The Society of Saint Piux X which has been not in full communion with the Roman Catholic Church precisely because they don’t agree with some changes that have taken place as a result of the Second Vatican Council said today that “Rome no longer makes total acceptance” of the teachings of the Second Vatican Council a condition for full reconciliation with the church.
Here’s a clip from CNS:
In the interview on the SSPX website, Bishop Fellay said, “We are still not in agreement doctrinally, and yet the pope wants to recognize us. Why? The answer is right in front of us: there are terribly important problems in the church today.”
The reconciliation talks, he said, are a sign that the Catholic Church has begun to recognize it needs to recover traditions and traditional teaching eclipsed by the Second Vatican Council. If the SSPX were to reconcile fully with the church, Bishop Fellay said, its members would continue to denounce “doctrinal difficulties” in the church, but would do so while also providing “tangible signs of the vitality of tradition” in its growing membership and vocation rate.
Speaking to members of the SSPX who are wary of reconciliation, Bishop Fellay said “one of the great dangers is to end up inventing an idea of the church that appears ideal, but is in fact not found in the real history of the church.”
“Some claim that in order to work ‘safely’ in the church, she must first be cleansed of all error.
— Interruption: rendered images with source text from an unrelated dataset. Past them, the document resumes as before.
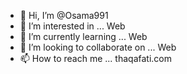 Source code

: - 👋 Hi, I’m @Osama991
- 👀 I’m interested in ... Web
- 🌱 I’m currently learning ... Web
- 💞️ I’m looking to collaborate on ... Web
- 📫 How to reach me ... thaqafati.com 

<!---
Osama991/Osama991 is a ✨ special ✨ repository because its `README.md` (this file) appears on your GitHub profile.
You can click the Preview link to take a look at your changes.
--->
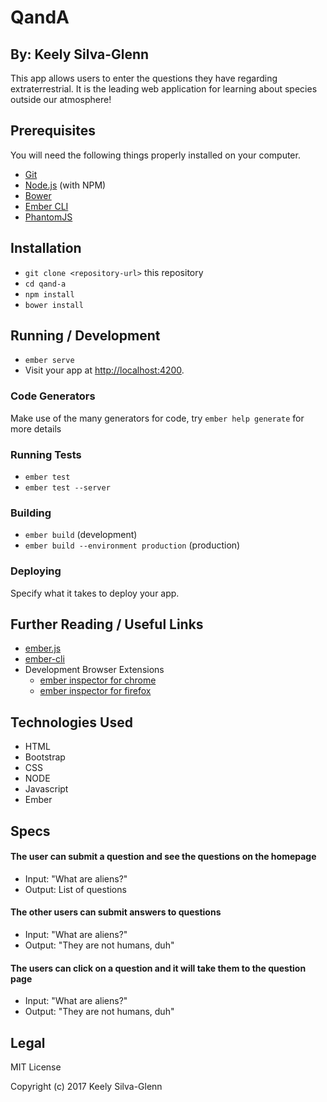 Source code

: # QandA
## By: Keely Silva-Glenn

This app allows users to enter the questions they have regarding extraterrestrial. It is the leading web application for learning about species outside our atmosphere!

## Prerequisites

You will need the following things properly installed on your computer.

* [Git](https://git-scm.com/)
* [Node.js](https://nodejs.org/) (with NPM)
* [Bower](https://bower.io/)
* [Ember CLI](https://ember-cli.com/)
* [PhantomJS](http://phantomjs.org/)

## Installation

* `git clone <repository-url>` this repository
* `cd qand-a`
* `npm install`
* `bower install`

## Running / Development

* `ember serve`
* Visit your app at [http://localhost:4200](http://localhost:4200).

### Code Generators

Make use of the many generators for code, try `ember help generate` for more details

### Running Tests

* `ember test`
* `ember test --server`

### Building

* `ember build` (development)
* `ember build --environment production` (production)

### Deploying

Specify what it takes to deploy your app.

## Further Reading / Useful Links

* [ember.js](http://emberjs.com/)
* [ember-cli](https://ember-cli.com/)
* Development Browser Extensions
  * [ember inspector for chrome](https://chrome.google.com/webstore/detail/ember-inspector/bmdblncegkenkacieihfhpjfppoconhi)
  * [ember inspector for firefox](https://addons.mozilla.org/en-US/firefox/addon/ember-inspector/)


## Technologies Used

* HTML
* Bootstrap
* CSS
* NODE
* Javascript
* Ember

## Specs
#### The user can submit a question and see the questions on the homepage
* Input: "What are aliens?"
* Output: List of questions

#### The other users can submit answers to questions
* Input: "What are aliens?"
* Output: "They are not humans, duh"

#### The users can click on a question and it will take them to the question page
* Input: "What are aliens?"
* Output: "They are not humans, duh"

## Legal
MIT License

Copyright (c) 2017 Keely Silva-Glenn
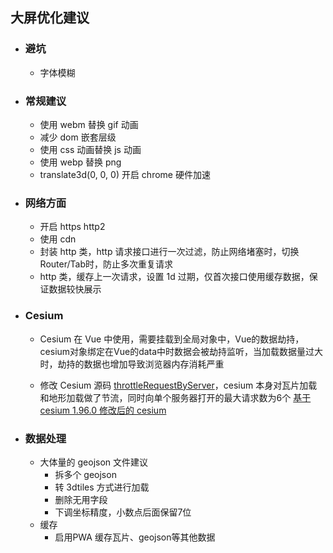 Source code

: ## 大屏优化建议

* ### 避坑
  * 字体模糊

* ### 常规建议
  * 使用 webm 替换 gif 动画
  * 减少 dom 嵌套层级
  * 使用 css 动画替换 js 动画
  * 使用 webp 替换 png
  * translate3d(0, 0, 0) 开启 chrome 硬件加速

* ### 网络方面
  * 开启 https http2
  * 使用 cdn
  * 封装 http 类，http 请求接口进行一次过滤，防止网络堵塞时，切换Router/Tab时，防止多次重复请求
  * http 类，缓存上一次请求，设置 1d 过期，仅首次接口使用缓存数据，保证数据较快展示


* ### Cesium
  * Cesium 在 Vue 中使用，需要挂载到全局对象中，Vue的数据劫持，cesium对象绑定在Vue的data中时数据会被劫持监听，当加载数据量过大时，劫持的数据也增加导致浏览器内存消耗严重

  * 修改 Cesium 源码 [throttleRequestByServer](http://support.supermap.com.cn/DataWarehouse/WebDocHelp/iPortal/webgl/docs/Documentation/throttleRequestByServer.html)，cesium 本身对瓦片加载和地形加载做了节流，同时向单个服务器打开的最大请求数为6个
  [基于cesium 1.96.0 修改后的 cesium ](http://10.200.1.145/framework/web/es-lab/es-cesium)

* ### 数据处理
  * 大体量的 geojson 文件建议
    * 拆多个 geojson
    * 转 3dtiles 方式进行加载
    * 删除无用字段
    * 下调坐标精度，小数点后面保留7位
  * 缓存
    * 启用PWA 缓存瓦片、geojson等其他数据

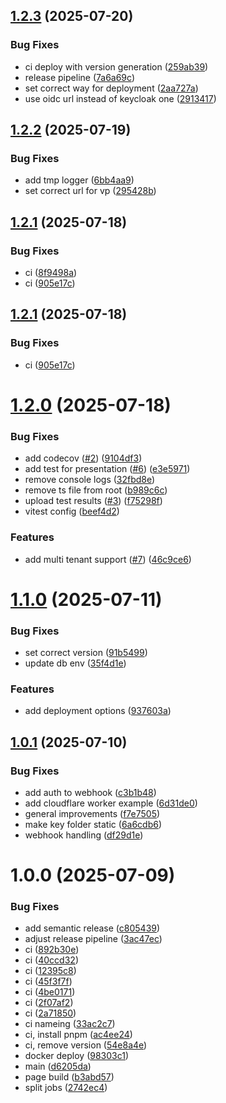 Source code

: ## [1.2.3](https://github.com/cre8/eudiplo/compare/v1.2.2...v1.2.3) (2025-07-20)


### Bug Fixes

* ci deploy with version generation ([259ab39](https://github.com/cre8/eudiplo/commit/259ab3915c9dda6344a7adab1c8c09742aa122db))
* release pipeline ([7a6a69c](https://github.com/cre8/eudiplo/commit/7a6a69c7890289e30ea9b921f2fdbaf357a5a865))
* set correct way for deployment ([2aa727a](https://github.com/cre8/eudiplo/commit/2aa727ab06078f4403261e8c06e9d6bfdcbef387))
* use oidc url instead of keycloak one ([2913417](https://github.com/cre8/eudiplo/commit/2913417e55def489e5372ac7875d6023aead0162))

## [1.2.2](https://github.com/cre8/eudiplo/compare/v1.2.1...v1.2.2) (2025-07-19)


### Bug Fixes

* add tmp logger ([6bb4aa9](https://github.com/cre8/eudiplo/commit/6bb4aa919c7a5e47d52cbcd58e43fe36624ea384))
* set correct url for vp ([295428b](https://github.com/cre8/eudiplo/commit/295428b63a169795ac64e00a64b3bc4767173d53))

## [1.2.1](https://github.com/cre8/eudiplo/compare/v1.2.0...v1.2.1) (2025-07-18)


### Bug Fixes

* ci ([8f9498a](https://github.com/cre8/eudiplo/commit/8f9498ab1c7f62a8578f9bacf508b86ce99cecc5))
* ci ([905e17c](https://github.com/cre8/eudiplo/commit/905e17ca615f28171358a39dfca95a5519404a10))

## [1.2.1](https://github.com/cre8/eudiplo/compare/v1.2.0...v1.2.1) (2025-07-18)


### Bug Fixes

* ci ([905e17c](https://github.com/cre8/eudiplo/commit/905e17ca615f28171358a39dfca95a5519404a10))

# [1.2.0](https://github.com/cre8/eudiplo/compare/v1.1.0...v1.2.0) (2025-07-18)


### Bug Fixes

* add codecov ([#2](https://github.com/cre8/eudiplo/issues/2)) ([9104df3](https://github.com/cre8/eudiplo/commit/9104df34e55e071d1bcf7fe791909694e3203a44))
* add test for presentation ([#6](https://github.com/cre8/eudiplo/issues/6)) ([e3e5971](https://github.com/cre8/eudiplo/commit/e3e59716d89d7c7dee0070c8861fc9471cf47323))
* remove console logs ([32fbd8e](https://github.com/cre8/eudiplo/commit/32fbd8e4615fbd66cf07918d02631c5ecec3fcbb))
* remove ts file from root ([b989c6c](https://github.com/cre8/eudiplo/commit/b989c6cc04fac2a237927f6ca002d2fcd2b4750e))
* upload test results ([#3](https://github.com/cre8/eudiplo/issues/3)) ([f75298f](https://github.com/cre8/eudiplo/commit/f75298f400baf4af270ee2a7eb585c8a7deac9a2))
* vitest config ([beef4d2](https://github.com/cre8/eudiplo/commit/beef4d27339733524c4acf1a439fcd933e2c59af))


### Features

* add multi tenant support ([#7](https://github.com/cre8/eudiplo/issues/7)) ([46c9ce6](https://github.com/cre8/eudiplo/commit/46c9ce6083073422c6a1c9b42cb66190e4f90146))

# [1.1.0](https://github.com/cre8/eudiplo/compare/v1.0.1...v1.1.0) (2025-07-11)


### Bug Fixes

* set correct version ([91b5499](https://github.com/cre8/eudiplo/commit/91b5499c04c0fcdc08a0d50ae8137477556bce47))
* update db env ([35f4d1e](https://github.com/cre8/eudiplo/commit/35f4d1e70c862da38f8962252e400f324957905d))


### Features

* add deployment options ([937603a](https://github.com/cre8/eudiplo/commit/937603ad043f0d6e883e70444cdda6f69d0e77f4))

## [1.0.1](https://github.com/cre8/eudiplo/compare/v1.0.0...v1.0.1) (2025-07-10)


### Bug Fixes

* add auth to webhook ([c3b1b48](https://github.com/cre8/eudiplo/commit/c3b1b48da0ba72b112881f9b1df8a352cf7e3a3e))
* add cloudflare worker example ([6d31de0](https://github.com/cre8/eudiplo/commit/6d31de0e6de9cbe0ce09591489cdfd2696d6cc93))
* general improvements ([f7e7505](https://github.com/cre8/eudiplo/commit/f7e75055422a31b6bd46c1d9bbfeb6a063dabe8d))
* make key folder static ([6a6cdb6](https://github.com/cre8/eudiplo/commit/6a6cdb6c7295644903a60f9d15e838b5670633e3))
* webhook handling ([df29d1e](https://github.com/cre8/eudiplo/commit/df29d1e126b4418fd4eae9a78944a4e1a39b3f8b))

# 1.0.0 (2025-07-09)


### Bug Fixes

* add semantic release ([c805439](https://github.com/cre8/eudiplo/commit/c80543921eb60bab61d3336d595c04a190d21029))
* adjust release pipeline ([3ac47ec](https://github.com/cre8/eudiplo/commit/3ac47ecf33b1966a6e362e8e8648427ed3f6775b))
* ci ([892b30e](https://github.com/cre8/eudiplo/commit/892b30e9bac108ab4208a52d64894acf43532edf))
* ci ([40ccd32](https://github.com/cre8/eudiplo/commit/40ccd3270e1c96ee98c9f49db7b043c89e054711))
* ci ([12395c8](https://github.com/cre8/eudiplo/commit/12395c89dc3ad72a5a6197da53b99d6b885821ae))
* ci ([45f3f7f](https://github.com/cre8/eudiplo/commit/45f3f7fa2deaa152cd0bc4b9ce280a58c74bfb59))
* ci ([4be0171](https://github.com/cre8/eudiplo/commit/4be01718394db2c7db4b5ae06257458d2cf7ffba))
* ci ([2f07af2](https://github.com/cre8/eudiplo/commit/2f07af20685268dbf807812583d91f06986bcc9f))
* ci ([2a71850](https://github.com/cre8/eudiplo/commit/2a718501eeab5d242c139648c5883490f48849cc))
* ci nameing ([33ac2c7](https://github.com/cre8/eudiplo/commit/33ac2c7a017c1cb38829a7b01b45c219987abd51))
* ci, install pnpm ([ac4ee24](https://github.com/cre8/eudiplo/commit/ac4ee248118e595f5998e0e6946c39186f760632))
* ci, remove version ([54e8a4e](https://github.com/cre8/eudiplo/commit/54e8a4e4370884d4dc57ea50e53a40ba3af9ffca))
* docker deploy ([98303c1](https://github.com/cre8/eudiplo/commit/98303c10630c2765912f207f06b95b9f5273ded1))
* main ([d6205da](https://github.com/cre8/eudiplo/commit/d6205da5156ca707a00dca639a2a53ce60b67227))
* page build ([b3abd57](https://github.com/cre8/eudiplo/commit/b3abd577bd74215150afcaad48d4e55943f82058))
* split jobs ([2742ec4](https://github.com/cre8/eudiplo/commit/2742ec4adf41b55223c15ff7a67e40096c574c3a))

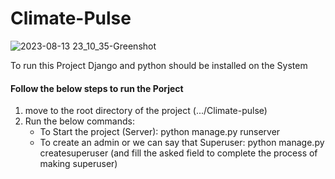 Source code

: # Climate-Pulse

![2023-08-13 23_10_35-Greenshot](https://github.com/sahajoydeep2002/Climate-Pulse/assets/108972310/5ad2112b-8f59-4f5a-aa3b-5aa352578b1e)



 To run this Project Django and python should be installed on the System

 #### Follow the below steps to run the Porject
1. move to the root directory of the project (.../Climate-pulse)
2. Run the below commands:
   * To Start the project (Server):   python manage.py runserver 
   * To create an admin or we can say that Superuser:   python manage.py createsuperuser (and fill the asked field to complete the process of making superuser)
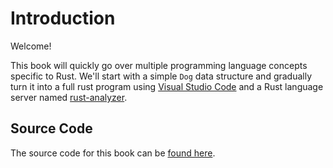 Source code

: # Introduction

Welcome!

This book will quickly go over multiple programming language
concepts specific to Rust. We'll start with a simple
`Dog` data structure and gradually turn it into a full rust program
using [Visual Studio Code](https://code.visualstudio.com/) and a Rust language server named [rust-analyzer](https://rust-analyzer.github.io/).

## Source Code

The source code for this book can be [found here](https://github.com/matthewjberger/rust-crash-course/). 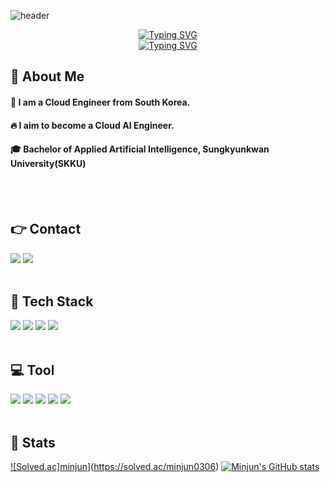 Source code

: ![header](https://capsule-render.vercel.app/api?type=waving&color=gradient&customColorList=28&height=150&section=header)
<div align="center">
  <a href="https://git.io/typing-svg">
    <img src="https://readme-typing-svg.demolab.com?font=Knewave&size=30&pause=1500&color=F3E5AB&center=true&vCenter=true&multiline=true&width=435&lines=Hi%2C+I'm+minjunK+%3A)&speed=82&deleteSpeed=82" alt="Typing SVG" />
  </a>
</div>
<div align="center">
  <a href="https://git.io/typing-svg">
    <img src="https://readme-typing-svg.demolab.com?font=Knewave&size=30&pause=1500&color=F3E5AB&center=true&vCenter=true&multiline=true&width=435&lines=Welcome+to+My+Github&speed=70&deleteSpeed=70" alt="Typing SVG" />
  </a>
</div>

<div>
  <!--Body-->
  
  ## 👀 About Me
  #### :raising_hand: I am a Cloud Engineer from South Korea.<br/>
  #### :fire: I aim to become a Cloud AI Engineer.<br/>
  #### :mortar_board: Bachelor of Applied Artificial Intelligence, Sungkyunkwan University(SKKU)
  <br/>
  <br/>
  
  ## 👉 Contact
  <img src="https://img.shields.io/badge/Naver-%03C75A.svg?style=for-the-badge&logo=Naver&ogoColor=white" />
  <img src="https://img.shields.io/badge/Instagram-%FF0069.svg?style=for-the-badge&logo=Instagram&logoColor=white" />
  <br/>
  <br/>

  ## 🧱 Tech Stack
  <img src="https://img.shields.io/badge/python-%233776AB.svg?style=for-the-badge&logo=python&logoColor=white" />
  <img src="https://img.shields.io/badge/C++-%2300599C.svg?style=for-the-badge&logo=c%2B%2B&logoColor=white" />
  <img src="https://img.shields.io/badge/JavaScript-%23F7DF1E.svg?style=for-the-badge&logo=javascript&logoColor=white" />
  <img src="https://img.shields.io/badge/Linux-%23FCC624.svg?style=for-the-badge&logo=linux&logoColor=white" />
  <br/>
  <br/>
 
  ## 💻 Tool
  <img src="https://img.shields.io/badge/VisualStudioCode-%007ACC%.svg?style=for-the-badge&logo=VisualStudioCode&logoColor=white" />
  <img src="https://img.shields.io/badge/Intellij-%000000.svg?style=for-the-badge&logo=Intellihj&logoColor=white" >
  <img src="https://img.shields.io/badge/Spring-%6DB33F.svg?style=for-the-badge&logo=Spring&logoColor=white" />
  <img src="https://img.shields.io/badge/Discord-%5865F2.svg?style=for-the-badge&logo=Discord&logoColor=white" />
  <img src="https://img.shields.io/badge/Notion-%000000.svg?style=for-the-badge&logo=Notion&logoColor=white" />
  <br/>
  <br/>
 
  
  ## 🤔 Stats
  [![Solved.ac]minjun](http://mazassumnida.wtf/api/v2/generate_badge?boj=minjun0306)](https://solved.ac/minjun0306)
  [![Minjun's GitHub stats](https://github-readme-stats.vercel.app/api?username=minjun-kk)](https://github.com/minjun-kk/github-readme-stats)
  
</div>


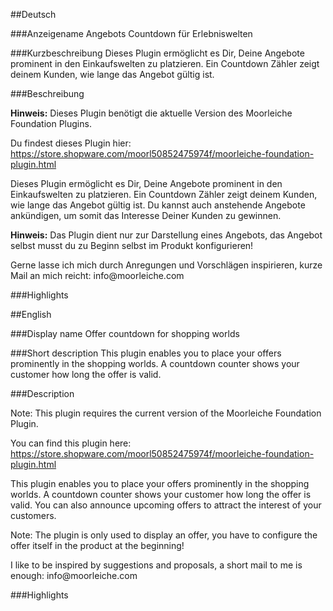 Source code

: ##Deutsch

###Anzeigename
Angebots Countdown für Erlebniswelten

###Kurzbeschreibung
Dieses Plugin ermöglicht es Dir, Deine Angebote prominent in den Einkaufswelten zu platzieren. Ein Countdown Zähler zeigt deinem Kunden, wie lange das Angebot gültig ist.

###Beschreibung
<p><strong>Hinweis:</strong> Dieses Plugin benötigt die aktuelle Version des Moorleiche Foundation Plugins.</p>

<p>Du findest dieses Plugin hier: <a href="https://store.shopware.com/moorl50852475974f/moorleiche-foundation-plugin.html">https://store.shopware.com/moorl50852475974f/moorleiche-foundation-plugin.html</a></p>

<p>Dieses Plugin ermöglicht es Dir, Deine Angebote prominent in den Einkaufswelten zu platzieren. Ein Countdown Zähler zeigt deinem Kunden, wie lange das Angebot gültig ist. Du kannst auch anstehende Angebote ankündigen, um somit das Interesse Deiner Kunden zu gewinnen.</p>

<p><strong>Hinweis:</strong> Das Plugin dient nur zur Darstellung eines Angebots, das Angebot selbst musst du zu Beginn selbst im Produkt konfigurieren!</p>

<p>Gerne lasse ich mich durch Anregungen und Vorschlägen inspirieren, kurze Mail an mich reicht: info@moorleiche.com</p>

###Highlights

##English

###Display name
Offer countdown for shopping worlds

###Short description
This plugin enables you to place your offers prominently in the shopping worlds. A countdown counter shows your customer how long the offer is valid.

###Description
<p>Note: This plugin requires the current version of the Moorleiche Foundation Plugin.</p>

<p>You can find this plugin here: <a href="https://store.shopware.com/moorl50852475974f/moorleiche-foundation-plugin.html">https://store.shopware.com/moorl50852475974f/moorleiche-foundation-plugin.html</a></p>

<p>This plugin enables you to place your offers prominently in the shopping worlds. A countdown counter shows your customer how long the offer is valid. You can also announce upcoming offers to attract the interest of your customers.</p>

<p>Note: The plugin is only used to display an offer, you have to configure the offer itself in the product at the beginning!</p>

<p>I like to be inspired by suggestions and proposals, a short mail to me is enough: info@moorleiche.com</p>

###Highlights
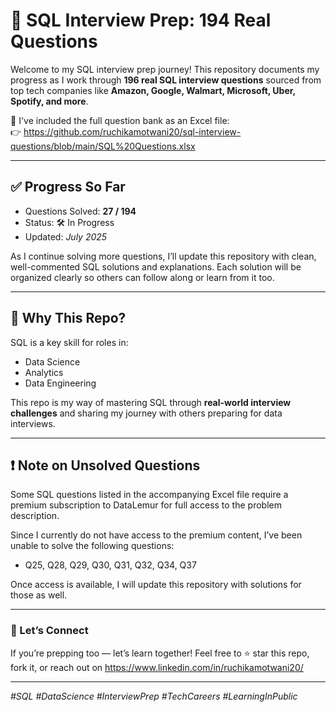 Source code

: 
# 🧠 SQL Interview Prep: 194 Real Questions

Welcome to my SQL interview prep journey! This repository documents my progress as I work through **196 real SQL interview questions** sourced from top tech companies like **Amazon, Google, Walmart, Microsoft, Uber, Spotify, and more**.

📄 I've included the full question bank as an Excel file:  
👉 https://github.com/ruchikamotwani20/sql-interview-questions/blob/main/SQL%20Questions.xlsx

---

## ✅ Progress So Far

- Questions Solved: **27 / 194**
- Status: 🛠️ In Progress
- Updated: *July 2025*

As I continue solving more questions, I’ll update this repository with clean, well-commented SQL solutions and explanations. Each solution will be organized clearly so others can follow along or learn from it too.

---

## 📌 Why This Repo?

SQL is a key skill for roles in:
- Data Science
- Analytics
- Data Engineering

This repo is my way of mastering SQL through **real-world interview challenges** and sharing my journey with others preparing for data interviews.

---
## ❗ Note on Unsolved Questions

Some SQL questions listed in the accompanying Excel file require a premium subscription to DataLemur for full access to the problem description.

Since I currently do not have access to the premium content, I’ve been unable to solve the following questions:

- Q25, Q28, Q29, Q30, Q31, Q32, Q34, Q37

Once access is available, I will update this repository with solutions for those as well.

---

### 🚀 Let’s Connect

If you’re prepping too — let’s learn together!
Feel free to ⭐ star this repo, fork it, or reach out on https://www.linkedin.com/in/ruchikamotwani20/

---

_#SQL #DataScience #InterviewPrep #TechCareers #LearningInPublic_
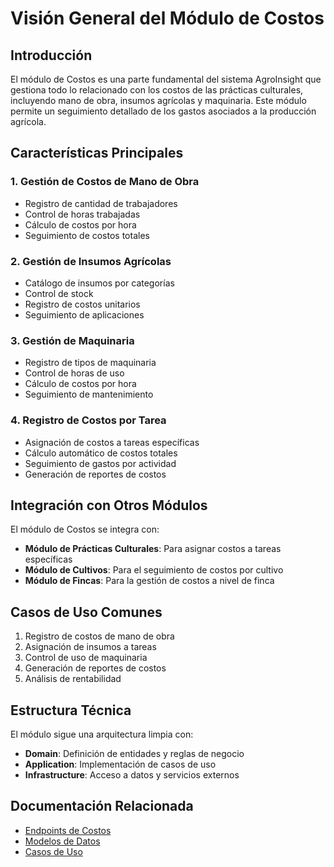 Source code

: # Visión General del Módulo de Costos

## Introducción

El módulo de Costos es una parte fundamental del sistema AgroInsight que gestiona todo lo relacionado con los costos de las prácticas culturales, incluyendo mano de obra, insumos agrícolas y maquinaria. Este módulo permite un seguimiento detallado de los gastos asociados a la producción agrícola.

## Características Principales

### 1. Gestión de Costos de Mano de Obra

- Registro de cantidad de trabajadores
- Control de horas trabajadas
- Cálculo de costos por hora
- Seguimiento de costos totales

### 2. Gestión de Insumos Agrícolas

- Catálogo de insumos por categorías
- Control de stock
- Registro de costos unitarios
- Seguimiento de aplicaciones

### 3. Gestión de Maquinaria

- Registro de tipos de maquinaria
- Control de horas de uso
- Cálculo de costos por hora
- Seguimiento de mantenimiento

### 4. Registro de Costos por Tarea

- Asignación de costos a tareas específicas
- Cálculo automático de costos totales
- Seguimiento de gastos por actividad
- Generación de reportes de costos

## Integración con Otros Módulos

El módulo de Costos se integra con:

- **Módulo de Prácticas Culturales**: Para asignar costos a tareas específicas
- **Módulo de Cultivos**: Para el seguimiento de costos por cultivo
- **Módulo de Fincas**: Para la gestión de costos a nivel de finca

## Casos de Uso Comunes

1. Registro de costos de mano de obra
2. Asignación de insumos a tareas
3. Control de uso de maquinaria
4. Generación de reportes de costos
5. Análisis de rentabilidad

## Estructura Técnica

El módulo sigue una arquitectura limpia con:

- **Domain**: Definición de entidades y reglas de negocio
- **Application**: Implementación de casos de uso
- **Infrastructure**: Acceso a datos y servicios externos

## Documentación Relacionada

- [Endpoints de Costos](endpoints.md)
- [Modelos de Datos](models.md)
- [Casos de Uso](use_cases.md)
This is what they say when they declare that Rome must convert before any agreement, or that its errors must first be suppressed so that we can work,” he said.
OK, so here’s my take: It seems that some in the Vatican are backtracking on whether the Second Vatican Council is an ecumenical council (which is binding on everyone) or just a local one (which isn’t necessarily binding). That distinction will make a big difference. They’ll probably point to confusion of some sort because one Pope started it and another Pope finished it (John XXIII and Paul VI). It’s ridiculous if that’s the case. It surely was intended to be an Ecumenical council and many traditionalist were up in arms at the time because it was precisely an ecumenical council.
Is the church changing in this regard? Regrettably, some would say so. Even the SSPX’s Bishop Fellay says in his article that they have not changed as a group but Rome has.
An interesting point to consider is that often on matters of belief and tradition many will say that the church must consider how change might effect the entire church and not just some small faction of it. For example, how would ordaining women to the diaconate be received in Africa? But by the same token, how would saying that the tenets of the Second Vatican Council need not be accepted, be received in the United States?
In fairness, because I’m the king of fairness, the issue at hand is really one of media literacy (again!). How many nominal Catholics or even Catholics who attend mass regularly can even name the tenets of Vatican II? I’d presume not a whole lot. How many people under the age of 50 even have had an experience of what Vatican II meant for the church? For most, Vatican II is the only experience of church that they’ve had. They haven’t had an experience of what the church was like before the council, so they have no experience of a Pre-Vatican II church. Even those who esteem things like a Latin Mass, it’s not nostalgia that they seek. Perhaps it’s more curiosity than anything else in these cases or a desire for silence in a world of noise or engaging with mystery.
With this in mind the Vatican is gambling that Americans, in particular won’t put up much of a fight about eschewing with some of the tenets of Vatican II. This may in fact be at the heart of Benedict’s “smaller and more pure” view of the church. They’ll assume that most will just go along with them because it doesn’t effect their lives all that much. For most, just attending mass is their only participation and it doesn’t seem like the Pope is going to change having mass in the vernacular, but rather will make the option of Latin mass for those who want it more available (which has already been done).
I doubt that this will go smoothly, especially since the SSPX are so controversial, but more importantly, it seems like they are back-pedaling on Vatican II and that we should not stand for as an informed laity. The informed will be the ones who need to stand up against this. The only question I have is “Will they?” and “How many will?”
Regardless, this should be interesting as we move into the summer months.